Ist es boshaft zu vermuten, daß die deutsche Partei - weit in der Minderheit im Orden (Zweidrittel des Ordens sind Amerikaner und Italiener) jedes mögliche Mittel benutzen werden, um einen befreundeten Kandidaten wählen zu lassen, aus Angst, politisch oder sonstwie Rechenschaft über die Geschichte des Ordens in den letzten Jahren ablegen zu müssen? Wir glauben das nicht. Ebenso wie wir denken, daß Kardinal Becciu die Züge der Story sehr genau kennt: es geht nicht darum, wer Reformen will und wer nicht. Seien Sie nicht überrascht, aber sogar unter Journalisten gibt die, die reinen Herzens sind, sogar unter den Vaticanisti der großen Zeitungen, die die Story akzeptieren- von den "Progressiven" (die Deutschen), die Reformen wollen und den Konservativen (viele andere), die das nicht wollen. Alle wollen Reformen, aber da unterscheiden sich die Meinungen.  Da sind diejenigen, die zu einem religiöseren Charakter zurück kehren wollen und jene, die den Orden in eine Art NGO verwandeln wollen, eine Art St. Egidio-Gemeinschaft, die Brokat und Samt trägt...

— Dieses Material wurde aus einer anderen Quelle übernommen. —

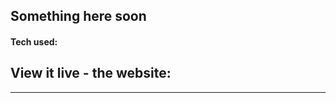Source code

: ## Something here soon




#### Tech used: 


## View it live - the website:







-----------------

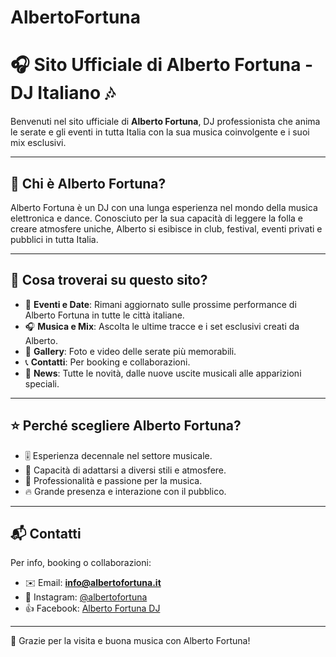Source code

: # AlbertoFortuna

# 🎧 Sito Ufficiale di Alberto Fortuna - DJ Italiano 🎶

Benvenuti nel sito ufficiale di **Alberto Fortuna**, DJ professionista che anima le serate e gli eventi in tutta Italia con la sua musica coinvolgente e i suoi mix esclusivi.

---

## 🎵 Chi è Alberto Fortuna?

Alberto Fortuna è un DJ con una lunga esperienza nel mondo della musica elettronica e dance. Conosciuto per la sua capacità di leggere la folla e creare atmosfere uniche, Alberto si esibisce in club, festival, eventi privati e pubblici in tutta Italia.

---

## 📅 Cosa troverai su questo sito?

- 🎤 **Eventi e Date**: Rimani aggiornato sulle prossime performance di Alberto Fortuna in tutte le città italiane.
- 🎧 **Musica e Mix**: Ascolta le ultime tracce e i set esclusivi creati da Alberto.
- 📸 **Gallery**: Foto e video delle serate più memorabili.
- 📞 **Contatti**: Per booking e collaborazioni.
- 📰 **News**: Tutte le novità, dalle nuove uscite musicali alle apparizioni speciali.

---

## ⭐ Perché scegliere Alberto Fortuna?

- 🎚️ Esperienza decennale nel settore musicale.
- 🎼 Capacità di adattarsi a diversi stili e atmosfere.
- 🤝 Professionalità e passione per la musica.
- 🔥 Grande presenza e interazione con il pubblico.

---

## 📬 Contatti

Per info, booking o collaborazioni:

- ✉️ Email: **info@albertofortuna.it**
- 📸 Instagram: [@albertofortuna](https://www.instagram.com/albertofortuna)
- 👍 Facebook: [Alberto Fortuna DJ](https://www.facebook.com/albertofortunadj)

---

🙏 Grazie per la visita e buona musica con Alberto Fortuna!
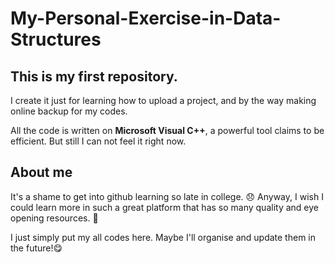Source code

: # My-Personal-Exercise-in-Data-Structures
## This is my first repository.
I create it just for learning how to upload a project, and by the way making online backup for my codes. 

All the code is written on **Microsoft Visual C++**, a powerful tool claims to be efficient. But still I can not feel it right now.

## About me
It's a shame to get into github learning so late in college. 😞
Anyway, I wish I could learn more in such a great platform that has so many quality and eye opening resources.
🫡 

I just simply put my all codes here. Maybe I'll organise and update them in the future!😋




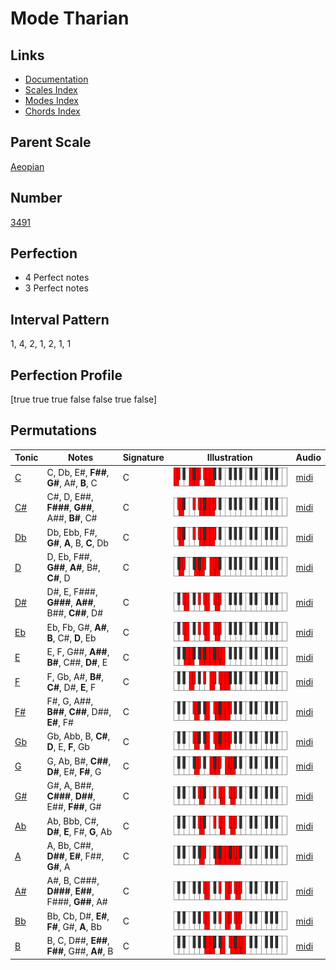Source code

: # Mode Tharian

## Links

- [Documentation](index.md)
- [Scales Index](Scales.md)
- [Modes Index](Modes.md)
- [Chords Index](Chords.md)

## Parent Scale

[Aeopian](ScaleAeopian.md)

## Number

[3491](https://ianring.com/musictheory/scales/3491)

## Perfection

- 4 Perfect notes
- 3 Perfect notes

## Interval Pattern

1, 4, 2, 1, 2, 1, 1

## Perfection Profile

[true true true false false true false]

## Permutations

| Tonic | Notes | Signature | Illustration | Audio |
|-------|-------|-----------|--------------|-------|
| [C](ModeCNaturalTharian.md) | C, Db, E#, **F##**, **G#**, A#, **B**, C | C | ![CNaturalTharian](ModeCNaturalTharian.png) | [midi](https://github.com/edipermadi/music/blob/main/docs/ModeCNaturalTharian.mid?raw=true) |
| [C#](ModeCSharpTharian.md) | C#, D, E##, **F###**, **G##**, A##, **B#**, C# | C | ![CSharpTharian](ModeCSharpTharian.png) | [midi](https://github.com/edipermadi/music/blob/main/docs/ModeCSharpTharian.mid?raw=true) |
| [Db](ModeDFlatTharian.md) | Db, Ebb, F#, **G#**, **A**, B, **C**, Db | C | ![DFlatTharian](ModeDFlatTharian.png) | [midi](https://github.com/edipermadi/music/blob/main/docs/ModeDFlatTharian.mid?raw=true) |
| [D](ModeDNaturalTharian.md) | D, Eb, F##, **G##**, **A#**, B#, **C#**, D | C | ![DNaturalTharian](ModeDNaturalTharian.png) | [midi](https://github.com/edipermadi/music/blob/main/docs/ModeDNaturalTharian.mid?raw=true) |
| [D#](ModeDSharpTharian.md) | D#, E, F###, **G###**, **A##**, B##, **C##**, D# | C | ![DSharpTharian](ModeDSharpTharian.png) | [midi](https://github.com/edipermadi/music/blob/main/docs/ModeDSharpTharian.mid?raw=true) |
| [Eb](ModeEFlatTharian.md) | Eb, Fb, G#, **A#**, **B**, C#, **D**, Eb | C | ![EFlatTharian](ModeEFlatTharian.png) | [midi](https://github.com/edipermadi/music/blob/main/docs/ModeEFlatTharian.mid?raw=true) |
| [E](ModeENaturalTharian.md) | E, F, G##, **A##**, **B#**, C##, **D#**, E | C | ![ENaturalTharian](ModeENaturalTharian.png) | [midi](https://github.com/edipermadi/music/blob/main/docs/ModeENaturalTharian.mid?raw=true) |
| [F](ModeFNaturalTharian.md) | F, Gb, A#, **B#**, **C#**, D#, **E**, F | C | ![FNaturalTharian](ModeFNaturalTharian.png) | [midi](https://github.com/edipermadi/music/blob/main/docs/ModeFNaturalTharian.mid?raw=true) |
| [F#](ModeFSharpTharian.md) | F#, G, A##, **B##**, **C##**, D##, **E#**, F# | C | ![FSharpTharian](ModeFSharpTharian.png) | [midi](https://github.com/edipermadi/music/blob/main/docs/ModeFSharpTharian.mid?raw=true) |
| [Gb](ModeGFlatTharian.md) | Gb, Abb, B, **C#**, **D**, E, **F**, Gb | C | ![GFlatTharian](ModeGFlatTharian.png) | [midi](https://github.com/edipermadi/music/blob/main/docs/ModeGFlatTharian.mid?raw=true) |
| [G](ModeGNaturalTharian.md) | G, Ab, B#, **C##**, **D#**, E#, **F#**, G | C | ![GNaturalTharian](ModeGNaturalTharian.png) | [midi](https://github.com/edipermadi/music/blob/main/docs/ModeGNaturalTharian.mid?raw=true) |
| [G#](ModeGSharpTharian.md) | G#, A, B##, **C###**, **D##**, E##, **F##**, G# | C | ![GSharpTharian](ModeGSharpTharian.png) | [midi](https://github.com/edipermadi/music/blob/main/docs/ModeGSharpTharian.mid?raw=true) |
| [Ab](ModeAFlatTharian.md) | Ab, Bbb, C#, **D#**, **E**, F#, **G**, Ab | C | ![AFlatTharian](ModeAFlatTharian.png) | [midi](https://github.com/edipermadi/music/blob/main/docs/ModeAFlatTharian.mid?raw=true) |
| [A](ModeANaturalTharian.md) | A, Bb, C##, **D##**, **E#**, F##, **G#**, A | C | ![ANaturalTharian](ModeANaturalTharian.png) | [midi](https://github.com/edipermadi/music/blob/main/docs/ModeANaturalTharian.mid?raw=true) |
| [A#](ModeASharpTharian.md) | A#, B, C###, **D###**, **E##**, F###, **G##**, A# | C | ![ASharpTharian](ModeASharpTharian.png) | [midi](https://github.com/edipermadi/music/blob/main/docs/ModeASharpTharian.mid?raw=true) |
| [Bb](ModeBFlatTharian.md) | Bb, Cb, D#, **E#**, **F#**, G#, **A**, Bb | C | ![BFlatTharian](ModeBFlatTharian.png) | [midi](https://github.com/edipermadi/music/blob/main/docs/ModeBFlatTharian.mid?raw=true) |
| [B](ModeBNaturalTharian.md) | B, C, D##, **E##**, **F##**, G##, **A#**, B | C | ![BNaturalTharian](ModeBNaturalTharian.png) | [midi](https://github.com/edipermadi/music/blob/main/docs/ModeBNaturalTharian.mid?raw=true) |
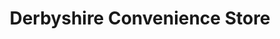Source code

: ---
title: "Derbyshire Convenience Store"
url: /heanor/derbyshire-convenience-store/
shop: Lebensmittel
---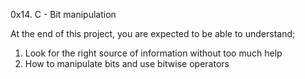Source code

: 0x14. C - Bit manipulation

At the end of this project, you are expected to be able to understand;
1. Look for the right source of information without too much help
2. How to manipulate bits and use bitwise operators
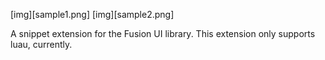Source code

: [img][sample1.png]
[img][sample2.png]

A snippet extension for the Fusion UI library. This extension only supports luau, currently.

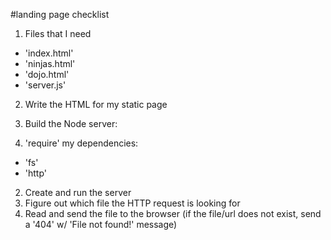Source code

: #landing page checklist

1. Files that I need
+ 'index.html'
+ 'ninjas.html'
+ 'dojo.html'
+ 'server.js'

2. Write the HTML for my static page

3. Build the Node server:
1. 'require' my dependencies:
+ 'fs'
+ 'http'
2. Create and run the server
3. Figure out which file the HTTP request is looking for
4. Read and send the file to the browser (if the file/url does not exist, send a '404' w/ 'File not found!' message)
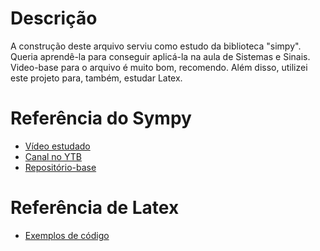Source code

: # Descrição

A construção deste arquivo serviu como estudo da biblioteca "simpy". Queria aprendê-la para conseguir aplicá-la na aula de Sistemas e Sinais.
Video-base para o arquivo é muito bom, recomendo.
Além disso, utilizei este projeto para, também, estudar Latex.


# Referência do Sympy
* [Vídeo estudado](https://www.youtube.com/watch?v=1yBPEPhq54M&t=193s)
* [Canal no YTB](https://www.youtube.com/@MrPSolver)
* [Repositório-base](https://github.com/lukepolson/youtube_channel/blob/main/Python%20Tutorial%20Series/sympy1.ipynb)


# Referência de Latex
* [Exemplos de código](https://ashki23.github.io/markdown-latex.html#:~:text=We%20can%20use%20LaTeX%20to,a%20double%20%24%20to%20display%20equations.)
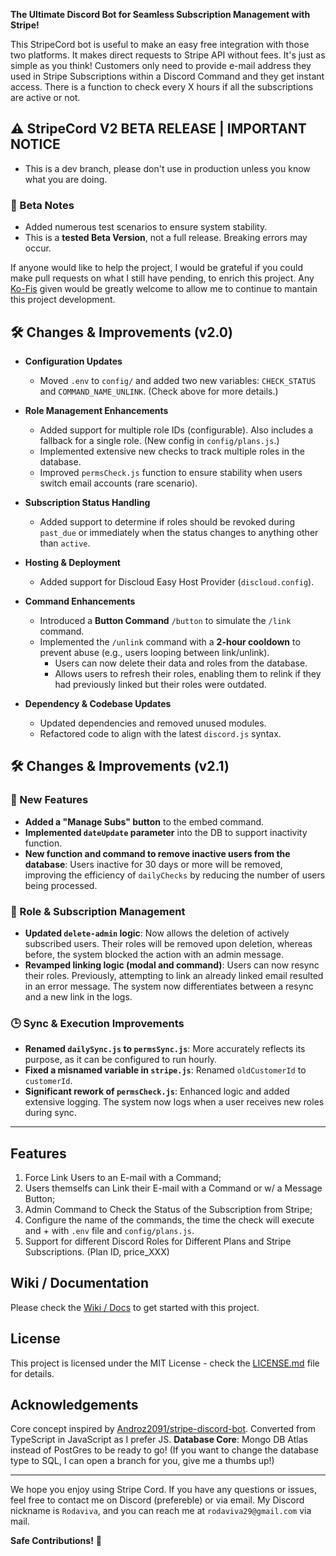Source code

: **The Ultimate Discord Bot for Seamless Subscription Management with Stripe!**

This StripeCord bot is useful to make an easy free integration with those two platforms. It makes direct requests to Stripe API without fees. It's just as simple as you think! Customers only need to provide e-mail address they used in Stripe Subscriptions within a Discord Command and they get instant access. There is a function to check every X hours if all the subscriptions are active or not.

## :warning: StripeCord V2 BETA RELEASE | IMPORTANT NOTICE

- This is a dev branch, please don't use in production unless you know what you are doing.

### 🧪 Beta Notes  
- Added numerous test scenarios to ensure system stability.  
- This is a **tested Beta Version**, not a full release. Breaking errors may occur.

If anyone would like to help the project, I would be grateful if you could make pull requests on what I still have pending, to enrich this project. Any [Ko-Fis](https://ko-fi.com/rodaviva) given would be greatly welcome to allow me to continue to mantain this project development.

## 🛠 Changes & Improvements (v2.0)

- **Configuration Updates**  
  - Moved `.env` to `config/` and added two new variables: `CHECK_STATUS` and `COMMAND_NAME_UNLINK`. (Check above for more details.)  

- **Role Management Enhancements**  
  - Added support for multiple role IDs (configurable). Also includes a fallback for a single role. (New config in `config/plans.js`.)  
  - Implemented extensive new checks to track multiple roles in the database.  
  - Improved `permsCheck.js` function to ensure stability when users switch email accounts (rare scenario).  

- **Subscription Status Handling**  
  - Added support to determine if roles should be revoked during `past_due` or immediately when the status changes to anything other than `active`.  

- **Hosting & Deployment**  
  - Added support for Discloud Easy Host Provider (`discloud.config`).  

- **Command Enhancements**  
  - Introduced a **Button Command** `/button` to simulate the `/link` command.  
  - Implemented the `/unlink` command with a **2-hour cooldown** to prevent abuse (e.g., users looping between link/unlink).  
    - Users can now delete their data and roles from the database.  
    - Allows users to refresh their roles, enabling them to relink if they had previously linked but their roles were outdated.  

- **Dependency & Codebase Updates**  
  - Updated dependencies and removed unused modules.  
  - Refactored code to align with the latest `discord.js` syntax.

## 🛠 Changes & Improvements (v2.1)

### 🔧 New Features
- **Added a "Manage Subs" button** to the embed command.
- **Implemented `dateUpdate` parameter** into the DB to support inactivity function.
- **New function and command to remove inactive users from the database**: Users inactive for 30 days or more will be removed, improving the efficiency of `dailyChecks` by reducing the number of users being processed.

### 🔄 Role & Subscription Management
- **Updated `delete-admin` logic**: Now allows the deletion of actively subscribed users. Their roles will be removed upon deletion, whereas before, the system blocked the action with an admin message.
- **Revamped linking logic (modal and command)**: Users can now resync their roles. Previously, attempting to link an already linked email resulted in an error message. The system now differentiates between a resync and a new link in the logs.

### 🕒 Sync & Execution Improvements
- **Renamed `dailySync.js` to `permsSync.js`**: More accurately reflects its purpose, as it can be configured to run hourly.
- **Fixed a misnamed variable in `stripe.js`**: Renamed `oldCustomerId` to `customerId`.
- **Significant rework of `permsCheck.js`**: Enhanced logic and added extensive logging. The system now logs when a user receives new roles during sync.

---

## Features

1. Force Link Users to an E-mail with a Command;
2. Users themselfs can Link their E-mail with a Command or w/ a Message Button;
3. Admin Command to Check the Status of the Subscription from Stripe;
4. Configure the name of the commands, the time the check will execute and + with `.env` file and `config/plans.js`.
5. Support for different Discord Roles for Different Plans and Stripe Subscriptions. (Plan ID, price_XXX)

## Wiki / Documentation

Please check the [Wiki / Docs](https://github.com/Rodaviva29/StripeCord/wiki) to get started with this project.

## License

This project is licensed under the MIT License - check the [LICENSE.md](LICENSE.md) file for details.

## Acknowledgements

Core concept inspired by [Androz2091/stripe-discord-bot](https://github.com/Androz2091/stripe-discord-bot). Converted from TypeScript in JavaScript as I prefer JS.
**Database Core**: Mongo DB Atlas instead of PostGres to be ready to go! (If you want to change the database type to SQL, I can open a branch for you, give me a thumbs up!)

---

We hope you enjoy using Stripe Cord. If you have any questions or issues, feel free to contact me on Discord (prefereble) or via email. My Discord nickname is `Rodaviva`, and you can reach me at `rodaviva29@gmail.com` via mail.

**Safe Contributions!** 💸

Und dann ist da das Geld. Erinnern Sie sich an den großen Kampf über die Verteilung der Kondome, die zuerst den Fall und dann die Rückkehr Albrecht von Boeselagers sah, dessen Bruder Georg im Aufsichtsrat des IOR sitzt und enge Kontakte zum Staatssekretär Kardinal Parolin hat? Nun, die Frage der Kondome ist seit 2016 sowohl innerhalb als auch außerhalb des Ordens angekündigt worden, was Ende 2011 in Deutschland mit einem Krieg innerhalb der deutschen Vereinigung begann. Und der Konflikt zwischen Festing (dem Großmeister, der vom Papst zum Rückzug gezwungen wurde, in einem sensationellen und präzendenzlosen Akt der Einmischung) und von Boeselager, der im Dezember 2016 explodierte, ist mit der Geldfrage verbunden. Es gibt viele ungelöste Fragen, die Kardinal Becciu sicher studieren kann. 

Wer hat de facto all das flüssige Geld des Ordens (um die 30 Millionen €) in den letzten 10- 15 Jahren verwaltet, die darüber hinaus in einer Finanzinstitution der Familie liegen, ohne dem Souveränen Rat und der Wirtschaftsprüfungskammer je Rechenschaft abzulegen? Und wo ging das Geld aus der Schweizer Stiftung (weitere 30 Millionen Schweizer Franken) hin? Warum fährt der Orden damit fort, weiterhin Immobilien - hauptsächlich in Italien - zu verkaufen, wenn er soviel Bargeld besitzt? Wird es- wie wir befürchten - immer von den Deutschen verwaltet? 

Alle dies Fragen haben Gewicht, vielleicht noch mehr als die Kondomfrage, als die Machtfrage im Souveränen Militärorden von Malta. Und diese Fragen stellen bereits klar,.warum die deutsche Partei in diesem Kampf so massiv engagiert ist."